#### What you will do
When a line in the records contains the string "carto", copy that line.

#### Extracted entries
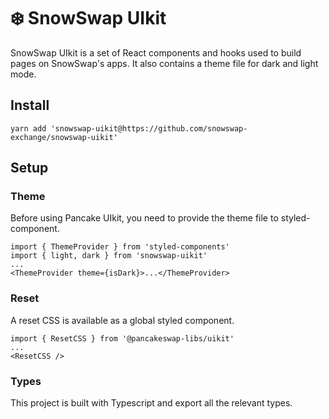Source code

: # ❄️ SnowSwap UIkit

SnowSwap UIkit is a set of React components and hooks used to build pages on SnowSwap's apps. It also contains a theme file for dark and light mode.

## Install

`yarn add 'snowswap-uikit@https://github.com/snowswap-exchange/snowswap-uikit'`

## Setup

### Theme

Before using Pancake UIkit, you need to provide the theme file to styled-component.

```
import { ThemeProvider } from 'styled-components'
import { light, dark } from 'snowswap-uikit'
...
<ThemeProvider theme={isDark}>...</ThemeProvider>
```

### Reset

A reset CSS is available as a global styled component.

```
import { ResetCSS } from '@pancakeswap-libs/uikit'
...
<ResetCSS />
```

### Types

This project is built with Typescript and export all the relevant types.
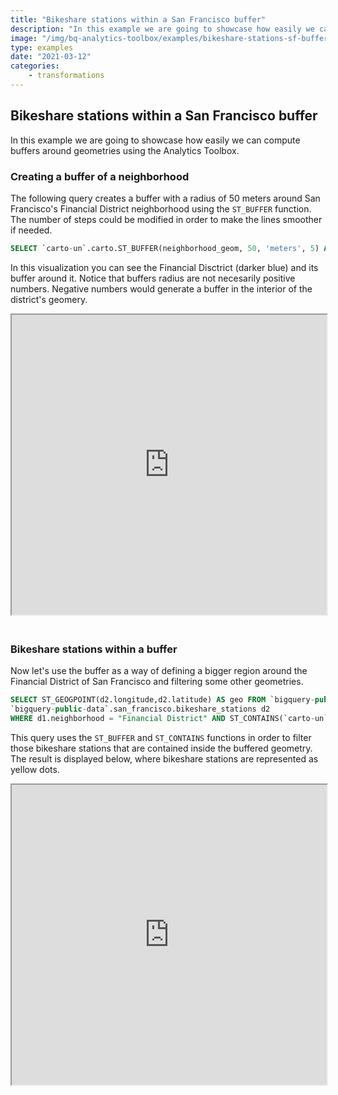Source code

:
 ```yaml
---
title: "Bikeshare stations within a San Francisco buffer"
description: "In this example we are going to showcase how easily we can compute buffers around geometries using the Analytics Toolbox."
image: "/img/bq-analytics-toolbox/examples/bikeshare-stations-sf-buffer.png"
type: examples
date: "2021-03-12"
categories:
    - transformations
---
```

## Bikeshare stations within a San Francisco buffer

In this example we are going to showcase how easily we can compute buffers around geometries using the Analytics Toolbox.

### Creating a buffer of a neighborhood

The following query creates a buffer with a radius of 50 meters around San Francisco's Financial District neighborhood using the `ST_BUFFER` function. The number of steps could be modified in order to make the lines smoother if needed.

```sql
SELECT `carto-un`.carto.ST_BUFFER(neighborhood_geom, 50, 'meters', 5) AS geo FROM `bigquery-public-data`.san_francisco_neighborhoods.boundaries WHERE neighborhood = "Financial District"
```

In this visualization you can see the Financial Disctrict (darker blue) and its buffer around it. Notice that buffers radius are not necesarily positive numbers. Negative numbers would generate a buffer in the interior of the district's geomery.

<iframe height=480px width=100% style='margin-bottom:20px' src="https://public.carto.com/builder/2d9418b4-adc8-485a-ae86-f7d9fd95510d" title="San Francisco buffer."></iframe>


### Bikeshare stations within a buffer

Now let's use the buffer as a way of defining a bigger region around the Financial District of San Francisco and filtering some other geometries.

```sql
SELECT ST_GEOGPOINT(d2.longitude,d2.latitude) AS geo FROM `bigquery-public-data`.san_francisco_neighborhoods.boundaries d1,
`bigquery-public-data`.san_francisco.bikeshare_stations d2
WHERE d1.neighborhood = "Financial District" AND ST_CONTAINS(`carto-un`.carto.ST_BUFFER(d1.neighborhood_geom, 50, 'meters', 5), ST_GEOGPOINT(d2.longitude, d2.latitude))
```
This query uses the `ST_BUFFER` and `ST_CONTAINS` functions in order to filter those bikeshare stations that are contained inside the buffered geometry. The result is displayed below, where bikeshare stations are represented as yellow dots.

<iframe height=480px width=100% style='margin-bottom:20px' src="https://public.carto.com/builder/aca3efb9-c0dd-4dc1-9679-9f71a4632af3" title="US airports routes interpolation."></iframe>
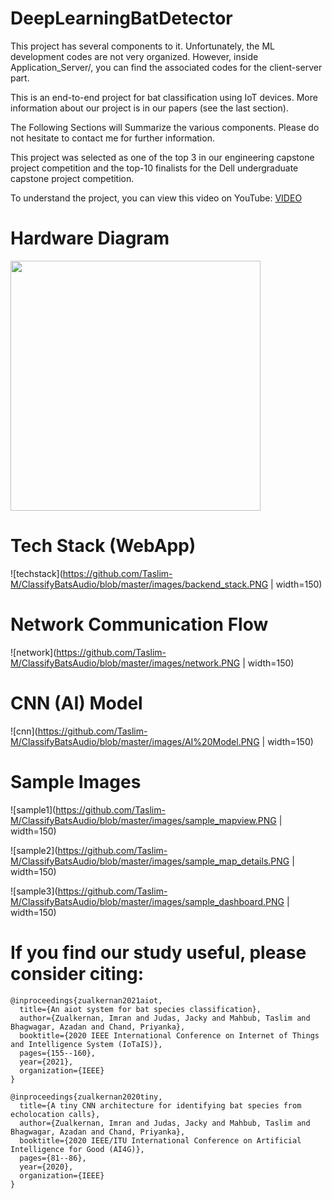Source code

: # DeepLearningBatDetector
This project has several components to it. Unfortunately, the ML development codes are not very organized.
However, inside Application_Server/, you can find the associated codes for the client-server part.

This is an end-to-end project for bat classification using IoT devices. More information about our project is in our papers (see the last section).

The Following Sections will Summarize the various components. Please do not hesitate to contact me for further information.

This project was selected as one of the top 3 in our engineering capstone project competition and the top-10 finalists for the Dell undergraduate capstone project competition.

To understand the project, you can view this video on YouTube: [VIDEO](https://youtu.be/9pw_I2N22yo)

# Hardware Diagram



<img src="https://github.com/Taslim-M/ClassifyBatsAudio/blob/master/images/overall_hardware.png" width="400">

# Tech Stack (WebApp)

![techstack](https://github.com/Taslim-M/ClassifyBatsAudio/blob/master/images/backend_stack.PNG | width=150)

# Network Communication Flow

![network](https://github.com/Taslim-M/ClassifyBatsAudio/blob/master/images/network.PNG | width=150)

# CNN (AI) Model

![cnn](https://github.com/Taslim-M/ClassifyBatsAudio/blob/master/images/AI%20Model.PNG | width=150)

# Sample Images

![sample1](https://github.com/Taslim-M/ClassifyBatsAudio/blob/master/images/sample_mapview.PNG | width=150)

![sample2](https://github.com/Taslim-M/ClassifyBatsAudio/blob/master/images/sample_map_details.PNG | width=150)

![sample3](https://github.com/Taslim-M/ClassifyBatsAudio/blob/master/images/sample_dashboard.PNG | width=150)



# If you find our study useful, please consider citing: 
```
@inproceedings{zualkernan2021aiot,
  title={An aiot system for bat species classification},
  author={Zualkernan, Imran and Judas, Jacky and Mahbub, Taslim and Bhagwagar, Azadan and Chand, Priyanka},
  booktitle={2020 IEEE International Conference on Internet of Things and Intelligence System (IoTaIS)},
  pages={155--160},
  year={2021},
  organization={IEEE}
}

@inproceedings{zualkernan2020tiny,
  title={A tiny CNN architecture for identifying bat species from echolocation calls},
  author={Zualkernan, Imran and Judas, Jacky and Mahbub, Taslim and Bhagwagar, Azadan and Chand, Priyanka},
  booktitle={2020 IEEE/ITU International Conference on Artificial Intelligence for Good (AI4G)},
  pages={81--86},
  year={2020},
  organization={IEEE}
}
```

#### Answer for the task
SELECT `carto-un`.carto.ST_BUFFER(neighborhood_geom, 50, 'meters', 5) AS geo FROM `bigquery-public-data`.san_francisco_neighborhoods.boundaries WHERE neighborhood = "Financial District"
<iframe height=480px width=100% style='margin-bottom:20px' src="https://public.carto.com/builder/2d9418b4-adc8-485a-ae86-f7d9fd95510d" title="San Francisco buffer."></iframe>
WHERE d1.neighborhood = "Financial District" AND ST_CONTAINS(`carto-un`.carto.ST_BUFFER(d1.neighborhood_geom, 50, 'meters', 5), ST_GEOGPOINT(d2.longitude, d2.latitude))
<iframe height=480px width=100% style='margin-bottom:20px' src="https://public.carto.com/builder/aca3efb9-c0dd-4dc1-9679-9f71a4632af3" title="US airports routes interpolation."></iframe>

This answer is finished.